Modifiers · CPT modifier

50

Bilateral procedure

Modifier 50 signals that the same surgical procedure was carried out on both sides of the body during a single operative session. Append it to the procedure code on one claim line with one unit of service. Medicare and most commercial payers reimburse the combined bilateral service at 150% of the standard single-side allowable, provided the code's bilateral indicator supports that adjustment.

Verified May 8, 2026 · 10 sources ↓

Type
CPT
CPT codes use it
861
Top regions
Foot & ankle, Wrist, Knee
Drawn from CMSNovitas SolutionsCGSPremera BlueModa Health

When to use modifier 50

Source · Editorial brief grounded in 10 cited references ↓

Use modifier 50 when the identical procedure is performed on paired anatomical structures—left and right—during the same date of service, and the procedure code carries a CMS bilateral indicator of 1. A classic orthopedic example is bilateral total knee arthroplasty (TKA): bill 27447-50 on a single line with one unit of service.
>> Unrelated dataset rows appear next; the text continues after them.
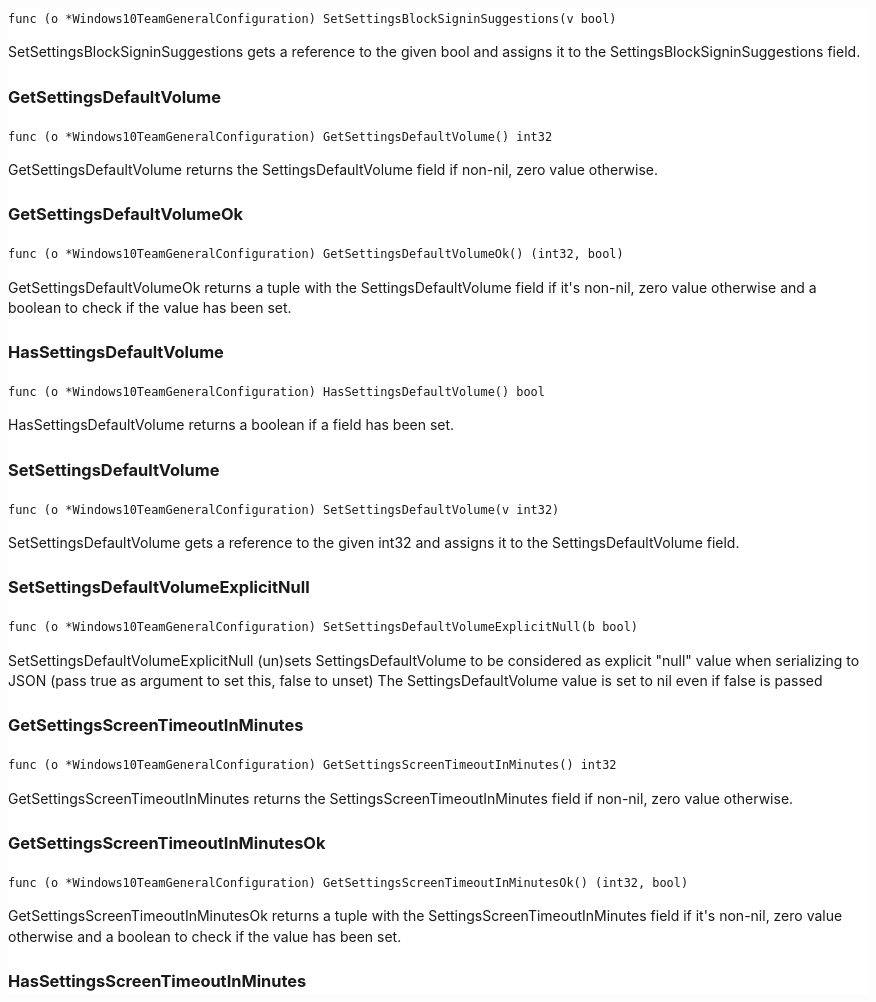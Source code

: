 `func (o *Windows10TeamGeneralConfiguration) SetSettingsBlockSigninSuggestions(v bool)`

SetSettingsBlockSigninSuggestions gets a reference to the given bool and assigns it to the SettingsBlockSigninSuggestions field.

### GetSettingsDefaultVolume

`func (o *Windows10TeamGeneralConfiguration) GetSettingsDefaultVolume() int32`

GetSettingsDefaultVolume returns the SettingsDefaultVolume field if non-nil, zero value otherwise.

### GetSettingsDefaultVolumeOk

`func (o *Windows10TeamGeneralConfiguration) GetSettingsDefaultVolumeOk() (int32, bool)`

GetSettingsDefaultVolumeOk returns a tuple with the SettingsDefaultVolume field if it's non-nil, zero value otherwise
and a boolean to check if the value has been set.

### HasSettingsDefaultVolume

`func (o *Windows10TeamGeneralConfiguration) HasSettingsDefaultVolume() bool`

HasSettingsDefaultVolume returns a boolean if a field has been set.

### SetSettingsDefaultVolume

`func (o *Windows10TeamGeneralConfiguration) SetSettingsDefaultVolume(v int32)`

SetSettingsDefaultVolume gets a reference to the given int32 and assigns it to the SettingsDefaultVolume field.

### SetSettingsDefaultVolumeExplicitNull

`func (o *Windows10TeamGeneralConfiguration) SetSettingsDefaultVolumeExplicitNull(b bool)`

SetSettingsDefaultVolumeExplicitNull (un)sets SettingsDefaultVolume to be considered as explicit "null" value
when serializing to JSON (pass true as argument to set this, false to unset)
The SettingsDefaultVolume value is set to nil even if false is passed
### GetSettingsScreenTimeoutInMinutes

`func (o *Windows10TeamGeneralConfiguration) GetSettingsScreenTimeoutInMinutes() int32`

GetSettingsScreenTimeoutInMinutes returns the SettingsScreenTimeoutInMinutes field if non-nil, zero value otherwise.

### GetSettingsScreenTimeoutInMinutesOk

`func (o *Windows10TeamGeneralConfiguration) GetSettingsScreenTimeoutInMinutesOk() (int32, bool)`

GetSettingsScreenTimeoutInMinutesOk returns a tuple with the SettingsScreenTimeoutInMinutes field if it's non-nil, zero value otherwise
and a boolean to check if the value has been set.

### HasSettingsScreenTimeoutInMinutes
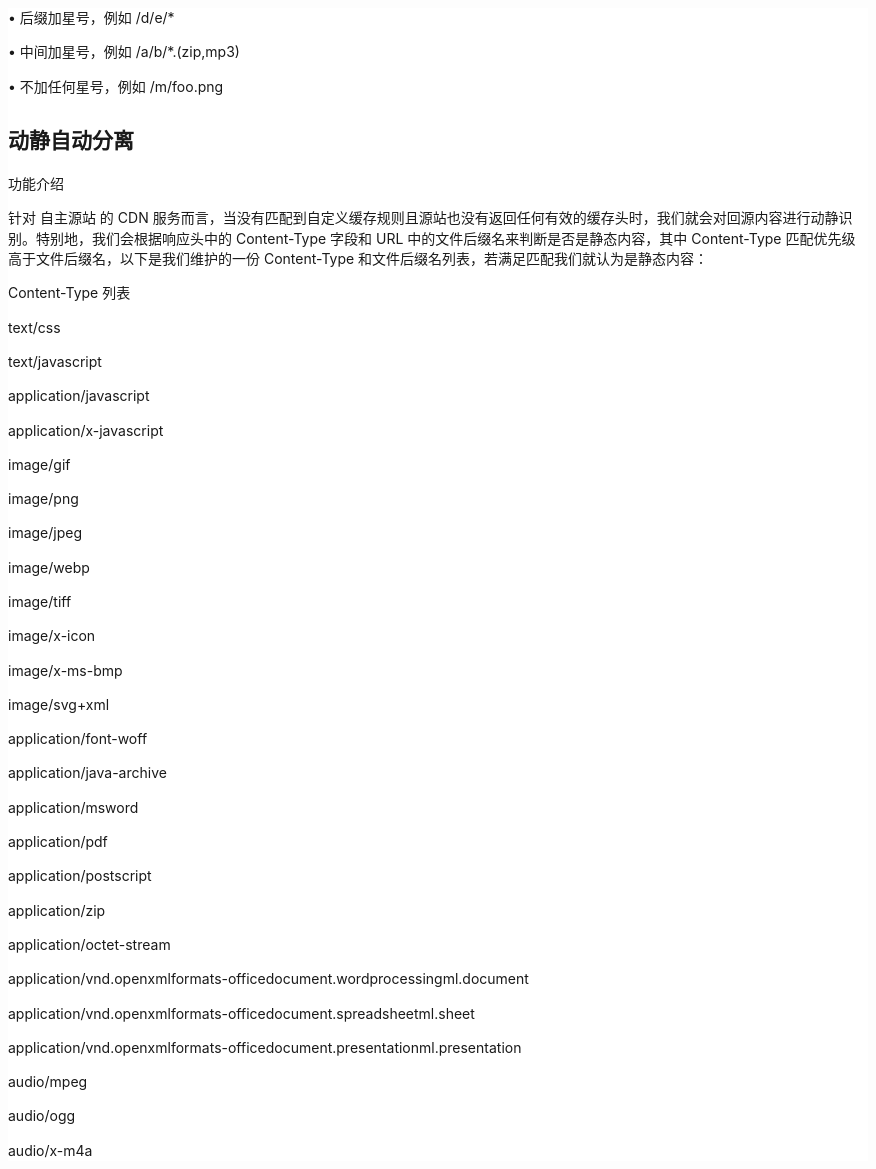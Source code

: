 •  后缀加星号，例如 /d/e/*

•  中间加星号，例如 /a/b/*.(zip,mp3)

•  不加任何星号，例如 /m/foo.png

动静自动分离
------

功能介绍

针对 自主源站 的 CDN 服务而言，当没有匹配到自定义缓存规则且源站也没有返回任何有效的缓存头时，我们就会对回源内容进行动静识别。特别地，我们会根据响应头中的 Content-Type 字段和 URL 中的文件后缀名来判断是否是静态内容，其中 Content-Type 匹配优先级高于文件后缀名，以下是我们维护的一份 Content-Type 和文件后缀名列表，若满足匹配我们就认为是静态内容：

Content-Type 列表

text/css

text/javascript

application/javascript

application/x-javascript

image/gif

image/png

image/jpeg

image/webp

image/tiff

image/x-icon

image/x-ms-bmp

image/svg+xml

application/font-woff

application/java-archive

application/msword

application/pdf

application/postscript

application/zip

application/octet-stream

application/vnd.openxmlformats-officedocument.wordprocessingml.document

application/vnd.openxmlformats-officedocument.spreadsheetml.sheet

application/vnd.openxmlformats-officedocument.presentationml.presentation

audio/mpeg

audio/ogg

audio/x-m4a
Do not append modifier 50 when the code descriptor already contains the word 'bilateral' or phrases such as 'unilateral or bilateral'—those RVUs are already priced for both sides, and adding modifier 50 will trigger a billing error (remark code MA130) or payment reduction to the single-code fee schedule amount.

For Medicare Part B and most commercial carriers, format the claim as: CPT code + modifier 50, one line, one unit of service (UOS = 1). Never enter 2 in the units field on a professional claim—that approach is reserved for ambulatory surgical centers (ASCs), which do not use modifier 50 at all; ASCs instead report bilateral procedures on two separate lines (one unit each) with modifiers LT and RT, or as a single line with 2 units, depending on payer instruction.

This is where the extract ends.